Zing Forum

Reading

KubriCount and HieraCount: Enabling AI to Precisely Count Targets of Any Granularity

The research team redefines open-world counting as multi-granularity counting, and solves the prompt-following failure problem of vision-language models (VLMs) in fine-grained counting through the KubriCount dataset and HieraCount model.
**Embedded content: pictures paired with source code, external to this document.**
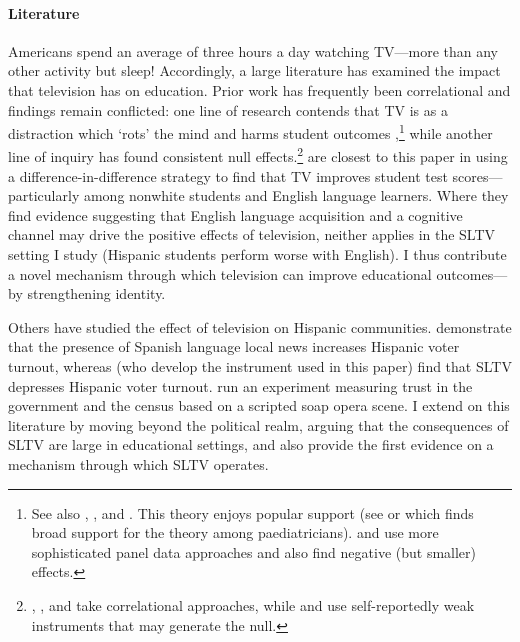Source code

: \documentclass[11pt]{article}
\begin{document}
\paragraph{Literature} Americans spend an average of three hours a day watching TV---more than any other activity but sleep! Accordingly, a large literature has examined the impact that television has on education. Prior work has frequently been correlational and findings remain conflicted: one line of research contends that TV is as a distraction which `rots' the mind and harms student outcomes \citep{zavodny_does_2006},\footnote{ See also \cite{aksoy2000panel}, \cite{hornik1981out}, and \cite{keith1986parental}. This theory enjoys popular support (see \cite{winn_plug-drug_2002} or \cite{gentile_well-child_2004} which finds broad support for the theory among paediatricians). \cite{huang2010dynamic} and \cite{nakamuro2015television} use more sophisticated panel data approaches and also find negative (but smaller) effects.} while another line of inquiry has found consistent null effects.\footnote{ \cite{gaddy1986television}, \cite{gortmaker1990impact}, and \cite{hu2020relationship} take correlational approaches, while \cite{munasib2010idiot} and \cite{kureishi2013does} use self-reportedly weak instruments that may generate the null.}  \cite{gentzkow_preschool_2008} are closest to this paper in using a difference-in-difference strategy to find that TV improves student test scores---particularly among nonwhite students and English language learners. Where they find evidence suggesting that English language acquisition and a cognitive channel may drive the positive effects of television, neither applies in the SLTV setting I study (Hispanic students perform worse with English). I thus contribute a novel mechanism through which television can improve educational outcomes---by strengthening identity.

Others have studied the effect of television on Hispanic communities. \cite{oberholzer-gee_media_2009} demonstrate that the presence of Spanish language local news increases Hispanic voter turnout, whereas  \cite{velez_tuning_2019} (who develop the instrument used in this paper) find that SLTV depresses Hispanic voter turnout. \cite{trujillo_devil_2012} run an experiment measuring trust in the government and the census based on a scripted soap opera scene. I extend on this literature by moving beyond the political realm, arguing that the consequences of SLTV are large in educational settings, and also provide the first evidence on a mechanism through which SLTV operates.
\end{document}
视觉语言模型多粒度计数目标计数KubriCountHieraCount细粒度理解
Published 2026-05-12 01:32Recent activity 2026-05-12 13:24Estimated read 5 min
KubriCount and HieraCount: Enabling AI to Precisely Count Targets of Any Granularity
1

Section 01

[Main Post/Introduction] KubriCount and HieraCount: Redefining Multi-Granularity Counting to Solve AI's Fine-Grained Counting Challenges

The research team redefines open-world counting as multi-granularity counting. To address the prompt-following failure issue of vision-language models (VLMs) in fine-grained counting, they propose the KubriCount dataset and HieraCount model, enabling precise counting of targets at any granularity.

2

Section 02

Background: Core Pain Point of AI Counting — Prompt-Following Failure Caused by Granularity Ambiguity

Counting tasks that are simple for humans are prone to errors for AI, because existing methods ignore the diversity of counting granularity (such as identity, attribute, instance, etc.). For example, different queries in the same scene ("count sheep" vs. "count white sheep") require different results, but existing systems cannot distinguish them accurately, leading to counting results that do not meet user expectations.

3

Section 03

Method 1: Multi-Granularity Counting Paradigm and KubriCount Dataset

The research proposes a new multi-granularity counting paradigm, defining a five-level granularity system (identity, attribute, instance, category, concept), and uses visual samples + fine-grained text dual modalities to define targets. To address the data bottleneck, the KubriCount dataset is developed: it uses a fully automated process (controllable 3D synthesis, consistent image editing, VLM filtering), and is the largest and most comprehensively annotated counting dataset, supporting multi-granularity training and evaluation.

4

Section 04

Method 2: Core Design of the HieraCount Model

The HieraCount model jointly uses text and visual samples as target specifications: the text channel parses fine-grained prompts to understand semantic intent, the visual channel extracts appearance features to establish a matching benchmark, and the fusion mechanism forms a unified target representation. This design enables the model to accurately understand fine-grained distinctions, handle complex scenes, and generalize to the real world.

5

Section 05

Experimental Evidence: Significant Performance Improvement of HieraCount

Benchmark tests show that existing models (multimodal large models, professional counting models) have severe prompt-following failures under fine-grained distinctions. HieraCount performs outstandingly: it achieves a significant increase in multi-granularity counting accuracy, strong generalization ability, and accurate prompt following. Key findings: existing models are poor at handling negative prompts; the introduction of visual samples improves accuracy; multi-granularity training enhances performance across all granularities.

6

Section 06

Conclusions and Applications: From Theoretical Breakthrough to Practical Scene Implementation

Theoretical contributions: Redefining open-world counting as a multi-granularity problem, proposing a fully automated data expansion process, and demonstrating model design principles for the joint use of multimodal information. Practical applications: Smart photo albums (fine-grained photo counting), industrial quality inspection (counting specific defects), medical imaging (cell/lesion counting), autonomous driving (scene object understanding), etc.

7

Section 07

Limitations and Future Directions: Room for Continuous Optimization

Current limitations: KubriCount is based on synthetic data, which has a gap with the real world; the five-level granularity system may not cover all scenarios; the computational cost is relatively high. Future directions: Expand real-world data, dynamic granularity learning, cross-modal expansion (video/3D), efficiency optimization.